I just spent about an hour re-reading old posts from a long forgotten blog. I’d gone looking for some long-lost poem I’d written for jme… I wanted to find it and re-gift it to him for Valentines Day.
Reading the stories of my life over the past 5 years was rather cathartic. Loads of drama. A tuck load or two of ranting. More drama – just for fun.
I lived a very chaotic life 5 years ago.
My life is still rather chaotic, but now in more good ways than bad.
I enjoyed reading my own words. Maybe I’m just a little full of myself, but I think I had some rather profound things to say – between rants and over-caffinated poetry… though some of the poetry is pretty darn good and will most likely find it’s way into some music over the next few months.
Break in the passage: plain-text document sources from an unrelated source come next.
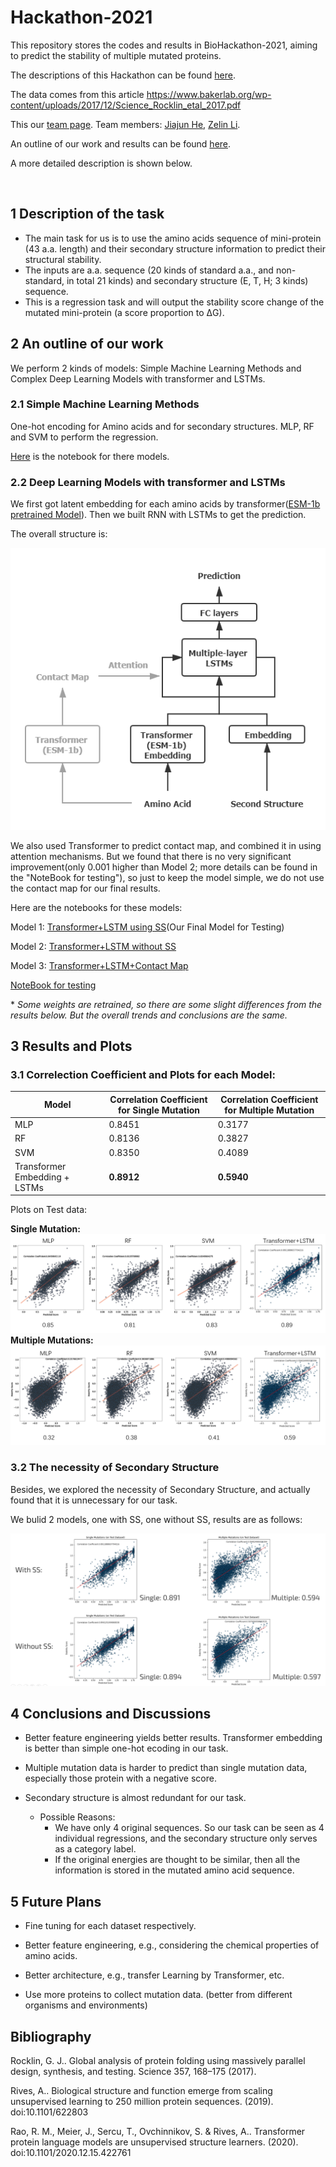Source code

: # Hackathon-2021


This repository stores the codes and results in BioHackathon-2021, aiming to predict the stability of multiple mutated proteins.

The descriptions of this Hackathon can be found [here](https://biohackathon.biolib.com/event/2021-protein-edition).

The data comes from this article https://www.bakerlab.org/wp-content/uploads/2017/12/Science_Rocklin_etal_2017.pdf

This our [team page](https://biolib.com/SVM2/Spaghetti-Vector-Monster-2/). Team members: [Jiajun He](https://github.com/hejj16), [Zelin Li](https://github.com/lzlniu).

An outline of our work and results can be found [here](https://github.com/hejj16/Hackathon-2021/blob/main/Presentation_Slide.pdf).

A more detailed description is shown below.

<br/>

## 1 Description of the task

- The main task for us is to use the amino acids sequence of mini-protein (43 a.a. length) and their secondary structure information to predict their structural stability.
- The inputs are a.a. sequence (20 kinds of standard a.a., and non-standard, in total 21 kinds) and secondary structure (E, T, H; 3 kinds) sequence.
- This is a regression task and will output the stability score change of the mutated mini-protein (a score proportion to ΔG).


## 2 An outline of our work

We perform 2 kinds of models: Simple Machine Learning Methods and Complex Deep Learning Models with transformer and LSTMs.

### 2.1 Simple Machine Learning Methods
One-hot encoding for Amino acids and for secondary structures. MLP, RF and SVM to perform the regression.

[Here](https://github.com/hejj16/Hackathon-2021/blob/main/Codes_and_Weights/Simple_Model_LZL.ipynb) is the notebook for there models.



### 2.2 Deep Learning Models with transformer and LSTMs
We first got latent embedding for each amino acids by transformer([ESM-1b pretrained Model](https://github.com/facebookresearch/esm)). Then we built RNN with LSTMs to get the prediction.

The overall structure is:


![image](https://github.com/hejj16/Hackathon-2021/blob/main/Plot/Model_Arch.png)


We also used Transformer to predict contact map, and combined it in using attention mechanisms. But we found that there is no very significant improvement(only 0.001 higher than Model 2; more details can be found in the "NoteBook for testing"), so just to keep the model simple, we do not use the contact map for our final results.

Here are the notebooks for these models:


Model 1: [Transformer+LSTM using SS](https://github.com/hejj16/Hackathon-2021/blob/main/Codes_and_Weights/Train_Transformer_LSTM_with_SS_without_Contact_Map.ipynb)(Our Final Model for Testing)

Model 2: [Transformer+LSTM without SS](https://github.com/hejj16/Hackathon-2021/blob/main/Codes_and_Weights/Train_Transformer_LSTM_without_SS_without_Contact_Map.ipynb)

Model 3: [Transformer+LSTM+Contact Map](https://github.com/hejj16/Hackathon-2021/blob/main/Codes_and_Weights/Train_Transformer_LSTM_with_Contact_Map.ipynb)

[NoteBook for testing](https://github.com/hejj16/Hackathon-2021/blob/main/Codes_and_Weights/Test_Transformer_LSTM%20(1).ipynb)

\* *Some weights are retrained, so there are some slight differences from the results below. But the overall trends and conclusions are the same.*



## 3 Results and Plots

### 3.1 Correlection Coefficient and Plots for each Model:
|Model|Correlation Coefficient for Single Mutation|Correlation Coefficient for Multiple Mutation|
|---|---|---|
|MLP|0.8451|0.3177|
|RF|0.8136|0.3827|
|SVM|0.8350|0.4089|
|Transformer Embedding + LSTMs|**0.8912**|**0.5940**|

Plots on Test data:

**Single Mutation:**
![image](https://github.com/hejj16/Hackathon-2021/blob/main/Plot/Single.PNG)
**Multiple Mutations:**
![image](https://github.com/hejj16/Hackathon-2021/blob/main/Plot/Multiple.PNG)

### 3.2 The necessity of Secondary Structure
Besides, we explored the necessity of Secondary Structure, and actually found that it is unnecessary for our task. 

We bulid 2 models, one with SS, one without SS, results are as follows:

![image](https://github.com/hejj16/Hackathon-2021/blob/main/Plot/SS_without_SS.PNG)

## 4 Conclusions and Discussions
- Better feature engineering yields better results. Transformer embedding is better than simple one-hot ecoding in our task.

- Multiple mutation data is harder to predict than single mutation data, especially those protein with a negative score.

- Secondary structure is almost redundant for our task.
  - Possible Reasons:
    - We have only 4 original sequences. So our task can be seen as 4 individual regressions, and the secondary structure only serves as a category label.
    - If the original energies are thought to be similar, then all the information is stored in the mutated amino acid sequence.


## 5 Future Plans

- Fine tuning for each dataset respectively.

- Better feature engineering, e.g., considering the chemical properties of amino acids.

- Better architecture, e.g., transfer Learning by Transformer, etc.

- Use more proteins to collect mutation data. (better from different organisms and environments)


## Bibliography
Rocklin, G. J.. Global analysis of protein folding using massively parallel design, synthesis, and testing. Science 357, 168–175 (2017).

Rives, A.. Biological structure and function emerge from scaling unsupervised learning to 250 million protein sequences. (2019). doi:10.1101/622803

Rao, R. M., Meier, J., Sercu, T., Ovchinnikov, S. & Rives, A.. Transformer protein language models are unsupervised structure learners. (2020). doi:10.1101/2020.12.15.422761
I admire the way I was able to spill it all out on the table. I’ve become more reserved in recent years. I know I have good reasons to keep my cards a little closer to my chest… and I’m thankful that the drama is so much less… but I was so brutally honest and truthful about my thoughts and feelings back then – with anyone who cared to read.
These days I’d really rather keep the mess in a tidy junk drawer.
I didn’t fine the poem.
But I don’t think jme will mind…
I was reminded that what I did find, in all that mess, was myself.
Always nice to look back on the past. Glad that things are relatively calm these days.